* Requirement *
Exclude all pictures, then write out exactly the lines below from the first one through the line with "4 06:00:01 UTC".

- Opening Delimiter -

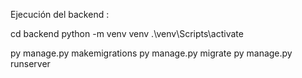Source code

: Ejecución del backend :

cd backend
python -m venv venv
.\venv\Scripts\activate

py manage.py makemigrations
py manage.py migrate
py manage.py runserver

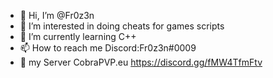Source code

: - 👋 Hi, I’m @Fr0z3n
- 👀 I’m interested in  doing cheats for games scripts
- 🌱 I’m currently learning  C++ 
- 📫 How to reach me Discord:Fr0z3n#0009
- 🥥 my Server CobraPVP.eu https://discord.gg/fMW4TfmFtv


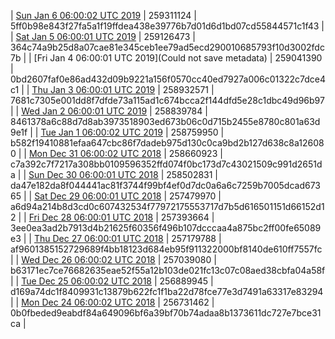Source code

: | [Sun Jan  6 06:00:02 UTC 2019](https://transfer.sh/X7R8t/dashninja-dbdump-20190106070002.tar.bz2) | 259311124 | 5ff0b98e843f27fa5a1f19ffdea438e39776b7d01d6d1bd07cd55844571c1f43 | 
| [Sat Jan  5 06:00:01 UTC 2019](https://transfer.sh/kE0H0/dashninja-dbdump-20190105070001.tar.bz2) | 259126473 | 364c74a9b25d8a07cae81e345ceb1ee79ad5ecd290010685793f10d3002fdc7b | 
| [Fri Jan  4 06:00:01 UTC 2019](Could not save metadata) | 259041390 | 0bd2607faf0e86ad432d09b9221a156f0570cc40ed7927a006c01322c7dce4c1 | 
| [Thu Jan  3 06:00:01 UTC 2019](https://transfer.sh/UGHuu/dashninja-dbdump-20190103070001.tar.bz2) | 258932571 | 7681c7305e001dd8f7dfde73a115ad1c674bcca2f144dfd5e28c1dbc49d96b97 | 
| [Wed Jan  2 06:00:01 UTC 2019](https://transfer.sh/B9CPA/dashninja-dbdump-20190102070001.tar.bz2) | 258839784 | 8461378a6c88d7d8ab3973518903ed673b06c0d715b2455e8780c801a63d9e1f | 
| [Tue Jan  1 06:00:02 UTC 2019](https://transfer.sh/12hvac/dashninja-dbdump-20190101070002.tar.bz2) | 258759950 | b582f19410881efaa647cbc86f7dadeb975d130c0ca9bd2b127d638c8a126080 | 
| [Mon Dec 31 06:00:02 UTC 2018](https://transfer.sh/vdkGx/dashninja-dbdump-20181231070002.tar.bz2) | 258660923 | c7a392c7f7217a308bb0109596352ffd074f0bc173d7c43021509c991d2651da | 
| [Sun Dec 30 06:00:01 UTC 2018](https://transfer.sh/8zqAb/dashninja-dbdump-20181230070001.tar.bz2) | 258502831 | da47e182da8f044441ac81f3744f99bf4ef0d7dc0a6a6c7259b7005dcad67365 | 
| [Sat Dec 29 06:00:01 UTC 2018](https://transfer.sh/mSVxM/dashninja-dbdump-20181229070001.tar.bz2) | 257479970 | a6d94a214b8d3cd0c607432534f77972175553717d7b5d616501151d66152d12 | 
| [Fri Dec 28 06:00:01 UTC 2018](https://transfer.sh/xHjIY/dashninja-dbdump-20181228070001.tar.bz2) | 257393664 | 3ee0ea3ad2b7913d4b21625f60356f496b107dcccaa4a875bc2ff00fe65089e3 | 
| [Thu Dec 27 06:00:01 UTC 2018](https://transfer.sh/Gs1sq/dashninja-dbdump-20181227070001.tar.bz2) | 257179788 | af9601385152729689f4bb18123d684eb95f911322000bf8140de610ff7557fc | 
| [Wed Dec 26 06:00:02 UTC 2018](https://transfer.sh/wH8Lz/dashninja-dbdump-20181226070002.tar.bz2) | 257039080 | b63171ec7ce76682635eae52f55a12b103de021fc13c07c08aed38cbfa04a58f | 
| [Tue Dec 25 06:00:02 UTC 2018](https://transfer.sh/MHKY2/dashninja-dbdump-20181225070002.tar.bz2) | 256889945 | d169a74dc1f8409931c13879b622fc1f1ba22d78fce77e3d7491a63317e83294 | 
| [Mon Dec 24 06:00:02 UTC 2018](https://transfer.sh/15KD5H/dashninja-dbdump-20181224070002.tar.bz2) | 256731462 | 0b0fbeded9eabdf84a649096bf6a39bf70b74adaa8b1373611dc727e7bce31ca | 
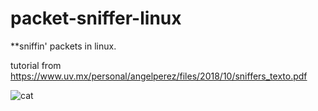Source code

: # packet-sniffer-linux
**sniffin' packets in linux.

tutorial from https://www.uv.mx/personal/angelperez/files/2018/10/sniffers_texto.pdf

![cat](https://user-images.githubusercontent.com/81663980/182435501-12bb846b-b030-4acd-9172-bb00f6781264.gif)
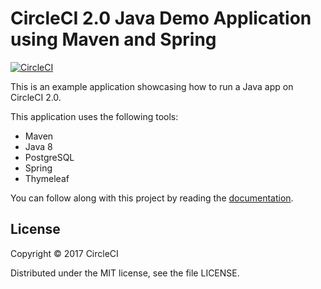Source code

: # CircleCI 2.0 Java Demo Application using Maven and Spring

[![CircleCI](https://circleci.com/gh/pathak-gaurav/circleci-demo-java-spring.svg?style=svg)](https://circleci.com/gh/pathak-gaurav/circleci-demo-java-spring)

This is an example application showcasing how to run a Java app on CircleCI 2.0.

This application uses the following tools: 

* Maven 
* Java 8 
* PostgreSQL 
* Spring 
* Thymeleaf

You can follow along with this project by reading the [documentation](https://circleci.com/docs/2.0/language-java/).

## License

Copyright © 2017 CircleCI

Distributed under the MIT license, see the file LICENSE.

- Closing Delimiter -

* Finished task *
Source code

: Ejecución del backend :

cd backend
python -m venv venv
.\venv\Scripts\activate

py manage.py makemigrations
py manage.py migrate
py manage.py runserver

Source code

: - 👋 Hi, I’m @Fr0z3n
- 👀 I’m interested in  doing cheats for games scripts
- 🌱 I’m currently learning  C++ 
- 📫 How to reach me Discord:Fr0z3n#0009
- 🥥 my Server CobraPVP.eu https://discord.gg/fMW4TfmFtv


Source code

: | [Sun Jan  6 06:00:02 UTC 2019](https://transfer.sh/X7R8t/dashninja-dbdump-20190106070002.tar.bz2) | 259311124 | 5ff0b98e843f27fa5a1f19ffdea438e39776b7d01d6d1bd07cd55844571c1f43 | 
| [Sat Jan  5 06:00:01 UTC 2019](https://transfer.sh/kE0H0/dashninja-dbdump-20190105070001.tar.bz2) | 259126473 | 364c74a9b25d8a07cae81e345ceb1ee79ad5ecd290010685793f10d3002fdc7b | 
| [Fri Jan  4 06:00:01 UTC 2019](Could not save metadata) | 259041390 | 0bd2607faf0e86ad432d09b9221a156f0570cc40ed7927a006c01322c7dce4c1 | 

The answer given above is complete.